*** INPUT FOR THIS TASK Section Begins ***

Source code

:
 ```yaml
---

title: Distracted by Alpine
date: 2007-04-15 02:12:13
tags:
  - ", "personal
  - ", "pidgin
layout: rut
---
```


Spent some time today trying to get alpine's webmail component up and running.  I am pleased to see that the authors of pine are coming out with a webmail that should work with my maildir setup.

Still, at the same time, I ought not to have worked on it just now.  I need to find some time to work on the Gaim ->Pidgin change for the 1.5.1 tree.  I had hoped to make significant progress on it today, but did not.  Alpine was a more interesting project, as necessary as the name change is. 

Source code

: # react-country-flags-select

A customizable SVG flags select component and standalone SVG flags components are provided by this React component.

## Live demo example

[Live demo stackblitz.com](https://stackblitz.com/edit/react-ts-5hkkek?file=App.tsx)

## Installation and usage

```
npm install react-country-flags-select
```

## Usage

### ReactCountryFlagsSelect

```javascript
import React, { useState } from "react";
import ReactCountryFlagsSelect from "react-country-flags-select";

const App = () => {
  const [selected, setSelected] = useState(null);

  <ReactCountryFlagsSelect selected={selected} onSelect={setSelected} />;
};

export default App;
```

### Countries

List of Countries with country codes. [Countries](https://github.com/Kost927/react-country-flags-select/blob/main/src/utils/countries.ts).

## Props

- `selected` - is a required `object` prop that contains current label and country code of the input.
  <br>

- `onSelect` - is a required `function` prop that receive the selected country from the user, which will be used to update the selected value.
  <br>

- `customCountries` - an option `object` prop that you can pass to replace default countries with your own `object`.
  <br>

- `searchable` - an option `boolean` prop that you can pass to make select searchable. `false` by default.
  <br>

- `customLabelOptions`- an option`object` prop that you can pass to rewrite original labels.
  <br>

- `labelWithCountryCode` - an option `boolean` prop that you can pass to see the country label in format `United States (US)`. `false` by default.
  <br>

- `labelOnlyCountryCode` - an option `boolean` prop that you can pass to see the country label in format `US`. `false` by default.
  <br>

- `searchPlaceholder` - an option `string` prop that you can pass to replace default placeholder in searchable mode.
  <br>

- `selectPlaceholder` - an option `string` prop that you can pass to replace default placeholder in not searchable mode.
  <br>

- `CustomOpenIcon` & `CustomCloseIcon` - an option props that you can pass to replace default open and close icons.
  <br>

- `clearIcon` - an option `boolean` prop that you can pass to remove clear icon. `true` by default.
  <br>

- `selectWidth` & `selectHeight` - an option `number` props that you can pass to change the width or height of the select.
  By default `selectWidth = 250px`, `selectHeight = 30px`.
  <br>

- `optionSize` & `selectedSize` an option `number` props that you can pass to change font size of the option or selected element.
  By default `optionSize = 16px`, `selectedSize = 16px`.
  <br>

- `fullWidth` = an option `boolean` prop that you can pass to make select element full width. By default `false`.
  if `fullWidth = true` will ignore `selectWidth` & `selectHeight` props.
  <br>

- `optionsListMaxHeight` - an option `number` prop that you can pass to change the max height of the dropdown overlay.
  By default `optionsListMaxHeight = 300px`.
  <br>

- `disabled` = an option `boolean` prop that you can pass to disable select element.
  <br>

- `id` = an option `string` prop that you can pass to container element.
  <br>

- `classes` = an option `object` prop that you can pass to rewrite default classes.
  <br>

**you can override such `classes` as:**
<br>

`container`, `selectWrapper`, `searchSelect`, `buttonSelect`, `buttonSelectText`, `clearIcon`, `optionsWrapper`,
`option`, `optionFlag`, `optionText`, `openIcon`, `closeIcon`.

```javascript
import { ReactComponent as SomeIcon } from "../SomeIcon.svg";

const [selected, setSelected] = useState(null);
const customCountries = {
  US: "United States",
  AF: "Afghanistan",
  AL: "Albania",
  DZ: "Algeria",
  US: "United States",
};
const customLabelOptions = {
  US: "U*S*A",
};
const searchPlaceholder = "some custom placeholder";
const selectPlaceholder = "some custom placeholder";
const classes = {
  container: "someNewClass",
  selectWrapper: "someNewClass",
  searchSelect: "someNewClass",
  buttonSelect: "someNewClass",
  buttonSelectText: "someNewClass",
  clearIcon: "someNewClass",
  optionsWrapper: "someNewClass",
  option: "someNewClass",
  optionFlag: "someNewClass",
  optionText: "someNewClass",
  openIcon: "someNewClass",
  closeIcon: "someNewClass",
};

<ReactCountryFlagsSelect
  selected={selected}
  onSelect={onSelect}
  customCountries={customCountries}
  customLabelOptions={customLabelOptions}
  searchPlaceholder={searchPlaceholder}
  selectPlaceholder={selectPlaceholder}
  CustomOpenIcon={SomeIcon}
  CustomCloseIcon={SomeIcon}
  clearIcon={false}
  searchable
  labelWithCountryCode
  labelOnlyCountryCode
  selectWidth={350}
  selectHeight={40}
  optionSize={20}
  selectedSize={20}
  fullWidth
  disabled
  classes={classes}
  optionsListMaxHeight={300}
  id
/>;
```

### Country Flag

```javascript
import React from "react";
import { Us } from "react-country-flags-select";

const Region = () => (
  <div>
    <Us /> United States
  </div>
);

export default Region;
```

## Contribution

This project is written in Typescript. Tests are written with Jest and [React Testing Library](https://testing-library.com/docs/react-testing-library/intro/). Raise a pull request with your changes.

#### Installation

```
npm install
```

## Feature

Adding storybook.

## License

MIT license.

*** INPUT FOR THIS TASK Section Ends ***

• ACTION ITEM: Your task is to reproduce all the records above exactly as they appear.

• SOLUTION TO THE EXERCISE:
Source code

:
 ```yaml
---

title: Distracted by Alpine
date: 2007-04-15 02:12:13
tags:
  - ", "personal
  - ", "pidgin
layout: rut
---
```


Spent some time today trying to get alpine's webmail component up and running.  I am pleased to see that the authors of pine are coming out with a webmail that should work with my maildir setup.

Still, at the same time, I ought not to have worked on it just now.  I need to find some time to work on the Gaim ->Pidgin change for the 1.5.1 tree.  I had hoped to make significant progress on it today, but did not.  Alpine was a more interesting project, as necessary as the name change is. 

Source code

: # react-country-flags-select

A customizable SVG flags select component and standalone SVG flags components are provided by this React component.

## Live demo example

[Live demo stackblitz.com](https://stackblitz.com/edit/react-ts-5hkkek?file=App.tsx)

## Installation and usage

```
npm install react-country-flags-select
```

## Usage

### ReactCountryFlagsSelect

```javascript
import React, { useState } from "react";
import ReactCountryFlagsSelect from "react-country-flags-select";

const App = () => {
  const [selected, setSelected] = useState(null);

  <ReactCountryFlagsSelect selected={selected} onSelect={setSelected} />;
};

export default App;
```

### Countries

List of Countries with country codes. [Countries](https://github.com/Kost927/react-country-flags-select/blob/main/src/utils/countries.ts).

## Props

- `selected` - is a required `object` prop that contains current label and country code of the input.
  <br>

- `onSelect` - is a required `function` prop that receive the selected country from the user, which will be used to update the selected value.
  <br>

- `customCountries` - an option `object` prop that you can pass to replace default countries with your own `object`.
  <br>

- `searchable` - an option `boolean` prop that you can pass to make select searchable. `false` by default.
  <br>

- `customLabelOptions`- an option`object` prop that you can pass to rewrite original labels.
  <br>

- `labelWithCountryCode` - an option `boolean` prop that you can pass to see the country label in format `United States (US)`. `false` by default.
  <br>

- `labelOnlyCountryCode` - an option `boolean` prop that you can pass to see the country label in format `US`. `false` by default.
  <br>

- `searchPlaceholder` - an option `string` prop that you can pass to replace default placeholder in searchable mode.
  <br>

- `selectPlaceholder` - an option `string` prop that you can pass to replace default placeholder in not searchable mode.
  <br>

- `CustomOpenIcon` & `CustomCloseIcon` - an option props that you can pass to replace default open and close icons.
  <br>

- `clearIcon` - an option `boolean` prop that you can pass to remove clear icon. `true` by default.
  <br>

- `selectWidth` & `selectHeight` - an option `number` props that you can pass to change the width or height of the select.
  By default `selectWidth = 250px`, `selectHeight = 30px`.
  <br>

- `optionSize` & `selectedSize` an option `number` props that you can pass to change font size of the option or selected element.
  By default `optionSize = 16px`, `selectedSize = 16px`.
  <br>

- `fullWidth` = an option `boolean` prop that you can pass to make select element full width. By default `false`.
  if `fullWidth = true` will ignore `selectWidth` & `selectHeight` props.
  <br>

- `optionsListMaxHeight` - an option `number` prop that you can pass to change the max height of the dropdown overlay.
  By default `optionsListMaxHeight = 300px`.
  <br>

- `disabled` = an option `boolean` prop that you can pass to disable select element.
  <br>

- `id` = an option `string` prop that you can pass to container element.
  <br>

- `classes` = an option `object` prop that you can pass to rewrite default classes.
  <br>

**you can override such `classes` as:**
<br>

`container`, `selectWrapper`, `searchSelect`, `buttonSelect`, `buttonSelectText`, `clearIcon`, `optionsWrapper`,
`option`, `optionFlag`, `optionText`, `openIcon`, `closeIcon`.

```javascript
import { ReactComponent as SomeIcon } from "../SomeIcon.svg";

const [selected, setSelected] = useState(null);
const customCountries = {
  US: "United States",
  AF: "Afghanistan",
  AL: "Albania",
  DZ: "Algeria",
  US: "United States",
};
const customLabelOptions = {
  US: "U*S*A",
};
const searchPlaceholder = "some custom placeholder";
const selectPlaceholder = "some custom placeholder";
const classes = {
  container: "someNewClass",
  selectWrapper: "someNewClass",
  searchSelect: "someNewClass",
  buttonSelect: "someNewClass",
  buttonSelectText: "someNewClass",
  clearIcon: "someNewClass",
  optionsWrapper: "someNewClass",
  option: "someNewClass",
  optionFlag: "someNewClass",
  optionText: "someNewClass",
  openIcon: "someNewClass",
  closeIcon: "someNewClass",
};

<ReactCountryFlagsSelect
  selected={selected}
  onSelect={onSelect}
  customCountries={customCountries}
  customLabelOptions={customLabelOptions}
  searchPlaceholder={searchPlaceholder}
  selectPlaceholder={selectPlaceholder}
  CustomOpenIcon={SomeIcon}
  CustomCloseIcon={SomeIcon}
  clearIcon={false}
  searchable
  labelWithCountryCode
  labelOnlyCountryCode
  selectWidth={350}
  selectHeight={40}
  optionSize={20}
  selectedSize={20}
  fullWidth
  disabled
  classes={classes}
  optionsListMaxHeight={300}
  id
/>;
```

### Country Flag

```javascript
import React from "react";
import { Us } from "react-country-flags-select";

const Region = () => (
  <div>
    <Us /> United States
  </div>
);

export default Region;
```

## Contribution

This project is written in Typescript. Tests are written with Jest and [React Testing Library](https://testing-library.com/docs/react-testing-library/intro/). Raise a pull request with your changes.

#### Installation

```
npm install
```

## Feature

Adding storybook.

## License

MIT license.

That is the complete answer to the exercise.